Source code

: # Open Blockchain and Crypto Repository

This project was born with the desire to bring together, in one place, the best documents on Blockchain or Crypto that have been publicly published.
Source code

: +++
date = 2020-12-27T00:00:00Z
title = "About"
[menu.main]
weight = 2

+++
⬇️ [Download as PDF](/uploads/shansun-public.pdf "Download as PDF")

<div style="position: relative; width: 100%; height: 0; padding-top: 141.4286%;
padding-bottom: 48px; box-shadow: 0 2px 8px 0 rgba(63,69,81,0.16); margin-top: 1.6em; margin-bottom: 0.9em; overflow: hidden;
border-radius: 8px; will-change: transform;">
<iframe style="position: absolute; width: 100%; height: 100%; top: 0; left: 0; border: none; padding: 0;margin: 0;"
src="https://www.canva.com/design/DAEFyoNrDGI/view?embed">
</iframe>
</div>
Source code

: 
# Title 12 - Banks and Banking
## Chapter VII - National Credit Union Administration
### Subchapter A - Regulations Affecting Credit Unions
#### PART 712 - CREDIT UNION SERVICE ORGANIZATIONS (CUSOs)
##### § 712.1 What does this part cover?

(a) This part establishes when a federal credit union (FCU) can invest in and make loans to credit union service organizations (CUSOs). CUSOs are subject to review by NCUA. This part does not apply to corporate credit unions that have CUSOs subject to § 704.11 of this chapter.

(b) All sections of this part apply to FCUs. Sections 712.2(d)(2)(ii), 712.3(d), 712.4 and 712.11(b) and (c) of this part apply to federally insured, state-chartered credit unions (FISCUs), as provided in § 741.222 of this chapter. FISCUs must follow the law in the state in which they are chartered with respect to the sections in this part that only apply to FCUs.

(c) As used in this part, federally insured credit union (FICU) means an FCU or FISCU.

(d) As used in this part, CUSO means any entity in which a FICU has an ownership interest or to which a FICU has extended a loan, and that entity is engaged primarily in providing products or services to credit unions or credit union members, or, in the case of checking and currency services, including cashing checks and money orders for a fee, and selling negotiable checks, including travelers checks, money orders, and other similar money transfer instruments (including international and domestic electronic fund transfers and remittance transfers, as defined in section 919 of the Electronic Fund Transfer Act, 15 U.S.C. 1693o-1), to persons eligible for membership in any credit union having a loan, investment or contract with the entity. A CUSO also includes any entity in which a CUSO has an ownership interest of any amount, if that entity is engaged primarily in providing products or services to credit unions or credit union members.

_What is required_.
In the records, how many lines have the word "CUSOs" in them? Only the number is needed.

_Answer to this problem_.
2